一山目のピークが過ぎたと見るや、放流量を減らし
また流入量が増えたらじわっと放流量を増やし
これを繰り返しつつ


降雨が収まったのを確認したら流入量と放流量をぴったり同じにしています。


翌日、またまた大きな流入ピークが来たときにはまずピークカット。
降雨がこのまま収まると判断した瞬間にドカンと放流量を絞って
ほぼなべ底カットに近い形でダムに水を貯め込んでいます。

これが“四国のいのち”の仕事です。
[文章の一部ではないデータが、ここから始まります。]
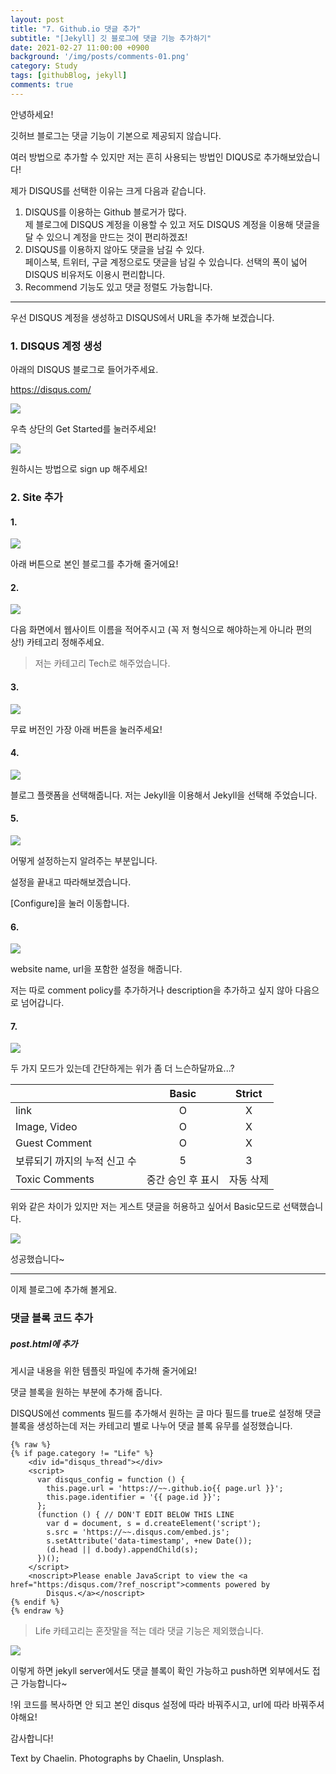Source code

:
 ```yaml
---
layout: post
title: "7. Github.io 댓글 추가"
subtitle: "[Jekyll] 깃 블로그에 댓글 기능 추가하기"
date: 2021-02-27 11:00:00 +0900
background: '/img/posts/comments-01.png'
category: Study
tags: [githubBlog, jekyll]
comments: true
---
```

안녕하세요!

깃허브 블로그는 댓글 기능이 기본으로 제공되지 않습니다.

여러 방법으로 추가할 수 있지만 저는 흔히 사용되는 방법인 DIQUS로 추가해보았습니다!

제가 DISQUS를 선택한 이유는 크게 다음과 같습니다.

1. DISQUS를 이용하는 Github 블로거가 많다.   
    제 블로그에 DISQUS 계정을 이용할 수 있고 저도 DISQUS 계정을 이용해 댓글을 달 수 있으니 계정을 만드는 것이 편리하겠죠!
2. DISQUS를 이용하지 않아도 댓글을 남길 수 있다.   
    페이스북, 트위터, 구글 계정으로도 댓글을 남길 수 있습니다. 선택의 폭이 넓어 DISQUS 비유저도 이용시 편리합니다.
3. Recommend 기능도 있고 댓글 정렬도 가능합니다.

*****

우선 DISQUS 계정을 생성하고 DISQUS에서 URL을 추가해 보겠습니다.

### 1. DISQUS 계정 생성
아래의 DISQUS 블로그로 들어가주세요.

<a href="https://disqus.com/">https://disqus.com/</a>

<img class="img-fluid" src="/img/posts/inPost/disqus-01.png">

우측 상단의 Get Started를 눌러주세요!

<img class="img-fluid" src="/img/posts/inPost/disqus-02.png">

원하시는 방법으로 sign up 해주세요!

### 2. Site 추가

#### 1. 
<img class="img-fluid" src="/img/posts/inPost/disqus-03.png">

아래 버튼으로 본인 블로그를 추가해 줄거에요!

#### 2.
<img class="img-fluid" src="/img/posts/inPost/disqus-04.png">

다음 화면에서 웹사이트 이름을 적어주시고 (꼭 저 형식으로 해야하는게 아니라 편의상!) 카테고리 정해주세요.

> 저는 카테고리 Tech로 해주었습니다.

#### 3.
<img class="img-fluid" src="/img/posts/inPost/disqus-05.png">

무료 버전인 가장 아래 버튼을 눌러주세요!

#### 4.
<img class="img-fluid" src="/img/posts/inPost/disqus-06.png">

블로그 플랫폼을 선택해줍니다. 저는 Jekyll을 이용해서 Jekyll을 선택해 주었습니다.

#### 5.
<img class="img-fluid" src="/img/posts/inPost/disqus-07.png">

어떻게 설정하는지 알려주는 부분입니다.

설정을 끝내고 따라해보겠습니다.

[Configure]을 눌러 이동합니다.

#### 6.
<img class="img-fluid" src="/img/posts/inPost/disqus-08.png">

website name, url을 포함한 설정을 해줍니다. 

저는 따로 comment policy를 추가하거나 description을 추가하고 싶지 않아 다음으로 넘어갑니다.

#### 7.
<img class="img-fluid" src="/img/posts/inPost/disqus-09.png">

두 가지 모드가 있는데 간단하게는 위가 좀 더 느슨하달까요...?

||Basic|Strict|
|---|:---:|:---:|
|link|O|X|
|Image, Video|O|X|
|Guest Comment|O|X|
|보류되기 까지의 누적 신고 수|5|3|
|Toxic Comments|중간 승인 후 표시|자동 삭제|

위와 같은 차이가 있지만 저는 게스트 댓글을 허용하고 싶어서 Basic모드로 선택했습니다.

<img class="img-fluid" src="/img/posts/inPost/disqus-10.png">

성공했습니다~

*****

이제 블로그에 추가해 볼게요.

### 댓글 블록 코드 추가
##### post.html에 추가
게시글 내용을 위한 템플릿 파일에 추가해 줄거에요!

댓글 블록을 원하는 부분에 추가해 줍니다.

DISQUS에선 comments 필드를 추가해서 원하는 글 마다 필드를 true로 설정해 댓글 블록을 생성하는데 저는 카테고리 별로 나누어 댓글 블록 유무를 설정했습니다.

```
{% raw %}
{% if page.category != "Life" %}
    <div id="disqus_thread"></div>
    <script>
      var disqus_config = function () {
        this.page.url = 'https://~~.github.io{{ page.url }}';
        this.page.identifier = '{{ page.id }}';
      };
      (function () { // DON'T EDIT BELOW THIS LINE
        var d = document, s = d.createElement('script');
        s.src = 'https://~~.disqus.com/embed.js';
        s.setAttribute('data-timestamp', +new Date());
        (d.head || d.body).appendChild(s);
      })();
    </script>
    <noscript>Please enable JavaScript to view the <a href="https:/disqus.com/?ref_noscript">comments powered by
        Disqus.</a></noscript>
{% endif %}
{% endraw %}
```
> Life 카테고리는 혼잣말을 적는 데라 댓글 기능은 제외했습니다.

<img class="img-fluid" src="/img/posts/inPost/disqus-11.png">

이렇게 하면 jekyll server에서도 댓글 블록이 확인 가능하고 push하면 외부에서도 접근 가능합니다~

!위 코드를 복사하면 안 되고 본인 disqus 설정에 따라 바꿔주시고, url에 따라 바꿔주셔야해요!

감사합니다!

<p class = "placeholder">Text by Chaelin. Photographs by Chaelin, Unsplash.</p>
洪水調節をしつつ
絶対に水を無駄にしないという気迫が伝わってきます。

水資源機構は一昔前、水資源開発公団という名前でした。
私がダム巡りを始めたころはまだ水資源開発公団でした。

名前が組織を現わすといいますが水資源開発公団という名前であれば
みんなが生活に使う水を確保するというのがやっぱり伝わりやすいかなって感じます。
利水がもともとのお仕事なのです。

でもダムに求められるものは増えていき
利水だけではなくて洪水調節もしなくてはならなくなりました。

洪水調節をする国土交通省のダムで感じたことは
国土交通省には道路畑の方と河川畑の方がいて転勤も多くて
河川だけのプロフェッショナルを育て難い環境で大変だなということでした。

ひとところに長く居てその川のそのダムの働きを知り
出水を経験している方の体で覚えた知識と技術に勝るものなしです。
ダムに慣れて洪水を経験した方が今度の転勤では国道整備とかになると
折角培われた技術と知識が生かしにくくなってしまうように思うのです。
あくまで外から見ている素人の感想でしかありませんが。

水資源機構は河川と用水のプロフェッショナルの方々の集まりです。
水を安定供給するために
水から人の暮らしを守るために
ダムを操作・運用する事のプロフェッショナル。


下流にかかる橋からいつもの位置で早明浦ダムの顔をじーっとみます。

四国の命

水を貯めて人の暮らしを支える
水を貯めて洪水から人を守る

ダムは今日も静かにお仕事をしています。